Jennifer Lum is the co-founder of Apricot Capital, which invests in early-stage companies in the U.S. and Canada, and a mentor at TechStars and 500 Startups. Apricot Capital’s investments include awe.sm, Crashlytics, Habit Labs, Kinvey, Massive Damage, MomentFeed, OnSwipe, Placester, TribeHR and Peekaboo Mobile (acquired by nSphere). Jennifer contributed to the evolution of mobile advertising and marketing while working at Apple iAd, Quattro Wireless and m-Qube. She has also worked at VeriSign, HP and Compaq.
Adeo Ressi is founding member of TheFunded.com, an online community of 17,000 CEOs. He also runs the Founder Institute, a mentoring program that helps entrepreneurs in 30 cities worldwide. Previously he was the founder and CEO of Game Trust, Inc., a community and ecommerce software platform for online casual game play sold to RealNetworks in 2007 for an undisclosed amount. The Founder Institute is the eighth start-up he has founded or built since 1994.

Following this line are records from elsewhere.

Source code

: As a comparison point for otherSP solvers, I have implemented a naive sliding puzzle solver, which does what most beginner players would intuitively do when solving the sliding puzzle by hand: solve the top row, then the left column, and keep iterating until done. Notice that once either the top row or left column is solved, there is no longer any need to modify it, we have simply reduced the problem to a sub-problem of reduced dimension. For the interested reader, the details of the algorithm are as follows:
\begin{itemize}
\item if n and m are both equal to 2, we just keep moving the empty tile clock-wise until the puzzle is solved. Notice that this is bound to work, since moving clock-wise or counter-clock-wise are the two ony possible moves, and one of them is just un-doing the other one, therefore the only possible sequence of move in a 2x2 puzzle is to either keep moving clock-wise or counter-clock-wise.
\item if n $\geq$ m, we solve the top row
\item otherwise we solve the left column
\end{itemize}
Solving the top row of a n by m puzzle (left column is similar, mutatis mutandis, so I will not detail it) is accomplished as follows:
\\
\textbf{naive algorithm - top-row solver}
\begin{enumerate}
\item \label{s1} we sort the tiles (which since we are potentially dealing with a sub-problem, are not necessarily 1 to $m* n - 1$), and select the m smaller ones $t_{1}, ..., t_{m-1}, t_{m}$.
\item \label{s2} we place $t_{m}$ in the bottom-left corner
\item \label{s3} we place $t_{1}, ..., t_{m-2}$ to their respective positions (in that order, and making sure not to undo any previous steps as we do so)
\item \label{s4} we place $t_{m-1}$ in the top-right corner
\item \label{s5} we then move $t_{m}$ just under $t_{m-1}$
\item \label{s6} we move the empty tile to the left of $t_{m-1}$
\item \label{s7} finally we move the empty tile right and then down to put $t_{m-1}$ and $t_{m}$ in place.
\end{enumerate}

Robert Scoble, a technical evangelist and author of the Scobleizer blog, is known for catapulting startups to star status with his coverage. He works for Rackspace and contributes to its community site Building43. He previously worked for PodTech.net, FastCompany and Microsoft. His favorite interviews since joining Rackspace are Will.i.am and Ashton Kutcher. We’ll bet you’re as surprised as we were to learn Robert used to be a right-wing Republican who attended a church much like Sarah Palin’s — “Spoke in tongues and everything,” he says.
Bill Warner is a serial entrepreneur and angel investor best known for founding Avid (which won an Oscar for transforming film editing) and speech-recognition software company Wildfire. Passionate about helping entrepreneurs, he is one of Boston’s new crew of super-angels and is a mentor for TechStars Boston. He has made 18 angel investments, most notably GreenGoose (a LAUNCH ’11 winner) and myLanguage. He planned to invest in two startups while at Y Combinator, completing the Posterous deal but dropping the ball on Dropbox (doh!). We love the fact that he could solo an airplane before he could drive a car.
Jason Nazar is the co-founder and CEO of Docstoc.com, which provides the best quality and largest selection of documents and resources for small businesses. He was previously a partner at Venture LLC, a venture consulting group where he helped grow dozens of companies. He holds a JD/MBA from Pepperdine University and a BA from UC Santa Barbara. Like us, you might be surprised to know that Jason was a suicide hotline counselor (no deaths on his watch!) and a stage hypnotist.
Andrew Warner runs Mixergy, a project where proven entrepreneurs teach how they built their businesses. Participants include the founders of LivingSocial, 37signals, Sun Microsystems, Y Combinator and LinkedIn, though he notes he gets the least amount of traffic for his most meaningful interviewees: founders of failed companies. Andrew previously built Bradford & Reed, a $30+ million a year online greeting card company. In case you were wondering, Andrew plans to continue interviewing founders until he dies — “and then I plan to interview Andrew Carnegie in heaven,” he says.